The sealing of the ‘road to nowhere’ will most likely be the basis of their next PowerPoint presentation to their ‘white mastas’ in Canberra’s ‘big haus’ to secure a bigger chunk of our aid-budget. All they have to do is somehow link the magic word ‘Kokoda’ to their next submission!
If you were to ask the local natives what they think about all this, they would question the fact that not a single dollar has been allocated towards the development and interpretation of any battlesite across the Trail to enhance the value of the pilgrimage for the paying customers. Not a single dollar has been spent on a hygienic toilet for them to use. Not a single dollar has been spent on helping them to earn additional income from the pilgrims. Not a single dollar has been spent on facilitating workshops to work out what THEY would like to help improve their subsistence lifestyles.

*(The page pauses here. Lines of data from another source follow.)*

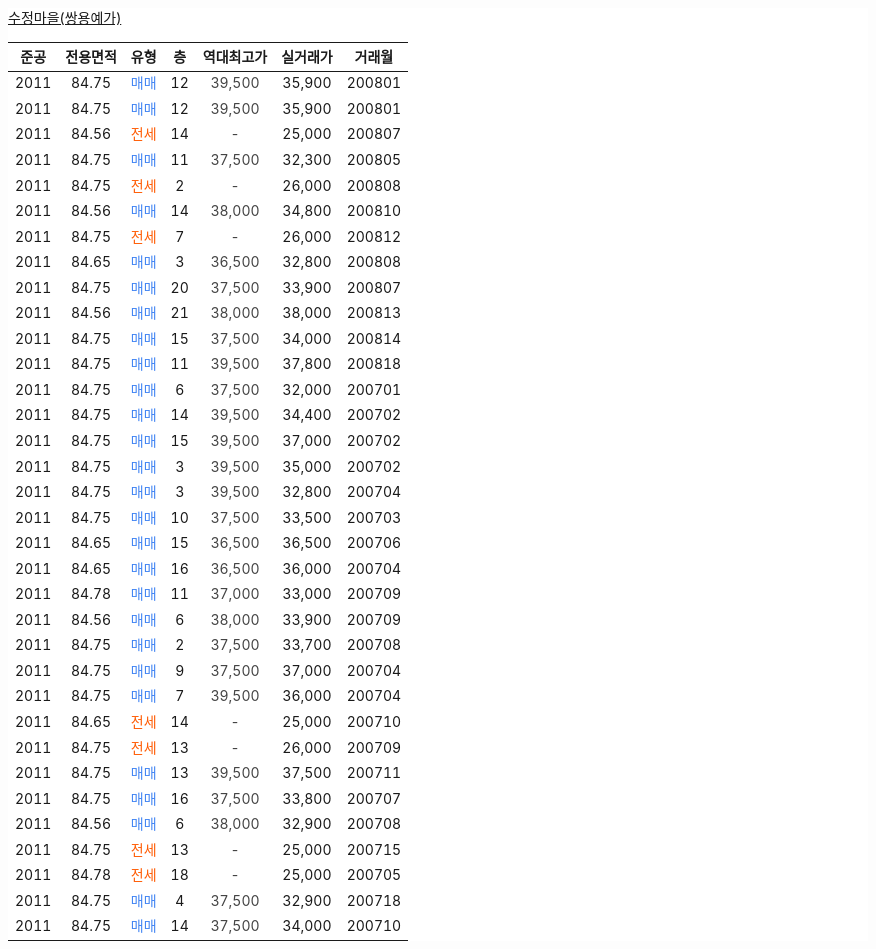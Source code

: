 [수정마을(쌍용예가)](https://search.naver.com/search.naver?query=%EA%B2%BD%EA%B8%B0%EB%8F%84+%EA%B9%80%ED%8F%AC%EC%8B%9C+%EC%9E%A5%EA%B8%B0%EB%8F%99+%EC%88%98%EC%A0%95%EB%A7%88%EC%9D%84%28%EC%8C%8D%EC%9A%A9%EC%98%88%EA%B0%80%29)

|준공|전용면적|유형|층|역대최고가|실거래가|거래월|
|:---:|:---:|:---:|:---:|:---:|:---:|:---:|
|2011|84.75|<span style="color:#4285f3">매매</span>|12|<span style="color:#444444">39,500</span>|35,900|200801|
|2011|84.75|<span style="color:#4285f3">매매</span>|12|<span style="color:#444444">39,500</span>|35,900|200801|
|2011|84.56|<span style="color:#ff5a00">전세</span>|14|<span style="color:#444444">-</span>|25,000|200807|
|2011|84.75|<span style="color:#4285f3">매매</span>|11|<span style="color:#444444">37,500</span>|32,300|200805|
|2011|84.75|<span style="color:#ff5a00">전세</span>|2|<span style="color:#444444">-</span>|26,000|200808|
|2011|84.56|<span style="color:#4285f3">매매</span>|14|<span style="color:#444444">38,000</span>|34,800|200810|
|2011|84.75|<span style="color:#ff5a00">전세</span>|7|<span style="color:#444444">-</span>|26,000|200812|
|2011|84.65|<span style="color:#4285f3">매매</span>|3|<span style="color:#444444">36,500</span>|32,800|200808|
|2011|84.75|<span style="color:#4285f3">매매</span>|20|<span style="color:#444444">37,500</span>|33,900|200807|
|2011|84.56|<span style="color:#4285f3">매매</span>|21|<span style="color:#444444">38,000</span>|38,000|200813|
|2011|84.75|<span style="color:#4285f3">매매</span>|15|<span style="color:#444444">37,500</span>|34,000|200814|
|2011|84.75|<span style="color:#4285f3">매매</span>|11|<span style="color:#444444">39,500</span>|37,800|200818|
|2011|84.75|<span style="color:#4285f3">매매</span>|6|<span style="color:#444444">37,500</span>|32,000|200701|
|2011|84.75|<span style="color:#4285f3">매매</span>|14|<span style="color:#444444">39,500</span>|34,400|200702|
|2011|84.75|<span style="color:#4285f3">매매</span>|15|<span style="color:#444444">39,500</span>|37,000|200702|
|2011|84.75|<span style="color:#4285f3">매매</span>|3|<span style="color:#444444">39,500</span>|35,000|200702|
|2011|84.75|<span style="color:#4285f3">매매</span>|3|<span style="color:#444444">39,500</span>|32,800|200704|
|2011|84.75|<span style="color:#4285f3">매매</span>|10|<span style="color:#444444">37,500</span>|33,500|200703|
|2011|84.65|<span style="color:#4285f3">매매</span>|15|<span style="color:#444444">36,500</span>|36,500|200706|
|2011|84.65|<span style="color:#4285f3">매매</span>|16|<span style="color:#444444">36,500</span>|36,000|200704|
|2011|84.78|<span style="color:#4285f3">매매</span>|11|<span style="color:#444444">37,000</span>|33,000|200709|
|2011|84.56|<span style="color:#4285f3">매매</span>|6|<span style="color:#444444">38,000</span>|33,900|200709|
|2011|84.75|<span style="color:#4285f3">매매</span>|2|<span style="color:#444444">37,500</span>|33,700|200708|
|2011|84.75|<span style="color:#4285f3">매매</span>|9|<span style="color:#444444">37,500</span>|37,000|200704|
|2011|84.75|<span style="color:#4285f3">매매</span>|7|<span style="color:#444444">39,500</span>|36,000|200704|
|2011|84.65|<span style="color:#ff5a00">전세</span>|14|<span style="color:#444444">-</span>|25,000|200710|
|2011|84.75|<span style="color:#ff5a00">전세</span>|13|<span style="color:#444444">-</span>|26,000|200709|
|2011|84.75|<span style="color:#4285f3">매매</span>|13|<span style="color:#444444">39,500</span>|37,500|200711|
|2011|84.75|<span style="color:#4285f3">매매</span>|16|<span style="color:#444444">37,500</span>|33,800|200707|
|2011|84.56|<span style="color:#4285f3">매매</span>|6|<span style="color:#444444">38,000</span>|32,900|200708|
|2011|84.75|<span style="color:#ff5a00">전세</span>|13|<span style="color:#444444">-</span>|25,000|200715|
|2011|84.78|<span style="color:#ff5a00">전세</span>|18|<span style="color:#444444">-</span>|25,000|200705|
|2011|84.75|<span style="color:#4285f3">매매</span>|4|<span style="color:#444444">37,500</span>|32,900|200718|
|2011|84.75|<span style="color:#4285f3">매매</span>|14|<span style="color:#444444">37,500</span>|34,000|200710|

It’s all been spent on Port Moresby based officials, consultants, and their ‘thought-bubbles’ for their next academic paper or PowerPoint presentation!
The cost of sealing the ‘road to nowhere’ by Port Moresby based contractors could have paid the wages of subsistence villagers to maintain the Trail in an environmentally safe condition for the next 10 years!
The cost of helicopter rides for Port Moresby based Australian officials, on eye-watering 6-figure salary packages for ‘official openings’ of projects would pay the wages of village nurses for at least the next five years!
Past trekkers will question what the multi-million-dollar sealed road to Ower’s Corner leads to.
It will come as no surprise to them that it leads to a dominant propaganda sign dedicated to themselves:
There are a couple of other politically correct, but historically incorrect, taxpayer funded signs at the site.
But there is NOTHING to interpret what lay ahead for many of our teenage diggers who stepped into the abyss of an experience that would haunt the survivors forever – or for the hundreds of broken and bloodied bodies carried to ‘safety and the care of mothers’ over nightmarish terrain by selfless, unsung ‘fuzzy wuzzy angels’. Nothing but a commemorative junkyard!
If ever there was a place to symbolize the ‘don’t give a f#*k’ attitude of successive Government Ministers over the past 30 years – it is the end of the ‘road to nowhere!’
Lest We Forget – indeed!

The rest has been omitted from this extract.